Data section:
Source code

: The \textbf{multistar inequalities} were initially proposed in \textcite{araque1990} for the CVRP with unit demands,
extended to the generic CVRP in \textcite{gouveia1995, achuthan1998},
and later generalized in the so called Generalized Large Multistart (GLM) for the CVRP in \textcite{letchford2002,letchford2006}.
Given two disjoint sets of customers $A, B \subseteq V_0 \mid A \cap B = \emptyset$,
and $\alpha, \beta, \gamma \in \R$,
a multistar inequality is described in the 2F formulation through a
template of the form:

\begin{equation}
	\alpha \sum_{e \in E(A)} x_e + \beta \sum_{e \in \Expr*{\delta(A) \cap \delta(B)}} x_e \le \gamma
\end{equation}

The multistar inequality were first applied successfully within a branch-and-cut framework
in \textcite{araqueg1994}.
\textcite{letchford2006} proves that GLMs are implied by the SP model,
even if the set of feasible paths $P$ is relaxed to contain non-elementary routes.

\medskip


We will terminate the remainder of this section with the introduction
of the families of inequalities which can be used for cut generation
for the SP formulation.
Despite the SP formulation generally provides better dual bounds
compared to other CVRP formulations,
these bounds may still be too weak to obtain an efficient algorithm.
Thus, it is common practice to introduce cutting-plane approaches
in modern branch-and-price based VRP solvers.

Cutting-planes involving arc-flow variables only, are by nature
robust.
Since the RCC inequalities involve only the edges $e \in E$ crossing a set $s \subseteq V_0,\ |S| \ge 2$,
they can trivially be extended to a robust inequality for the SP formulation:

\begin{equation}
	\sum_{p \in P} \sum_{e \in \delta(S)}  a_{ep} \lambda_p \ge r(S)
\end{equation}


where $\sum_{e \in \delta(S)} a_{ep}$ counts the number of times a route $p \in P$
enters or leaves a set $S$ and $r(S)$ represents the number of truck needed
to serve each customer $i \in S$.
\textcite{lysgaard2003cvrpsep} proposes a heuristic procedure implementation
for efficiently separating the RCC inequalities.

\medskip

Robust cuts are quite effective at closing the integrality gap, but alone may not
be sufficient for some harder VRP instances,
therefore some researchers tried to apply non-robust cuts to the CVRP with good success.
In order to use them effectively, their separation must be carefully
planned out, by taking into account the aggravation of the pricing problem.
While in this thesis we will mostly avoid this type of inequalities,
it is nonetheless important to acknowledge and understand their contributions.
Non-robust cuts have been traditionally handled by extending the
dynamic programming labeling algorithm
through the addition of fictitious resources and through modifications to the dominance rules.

Problem description: From the entries above, copy every line containing the word "inequalities".

Answer for this exercise:
: The \textbf{multistar inequalities} were initially proposed in \textcite{araque1990} for the CVRP with unit demands,
of the families of inequalities which can be used for cut generation
Since the RCC inequalities involve only the edges $e \in E$ crossing a set $s \subseteq V_0,\ |S| \ge 2$,
for efficiently separating the RCC inequalities.
While in this thesis we will mostly avoid this type of inequalities,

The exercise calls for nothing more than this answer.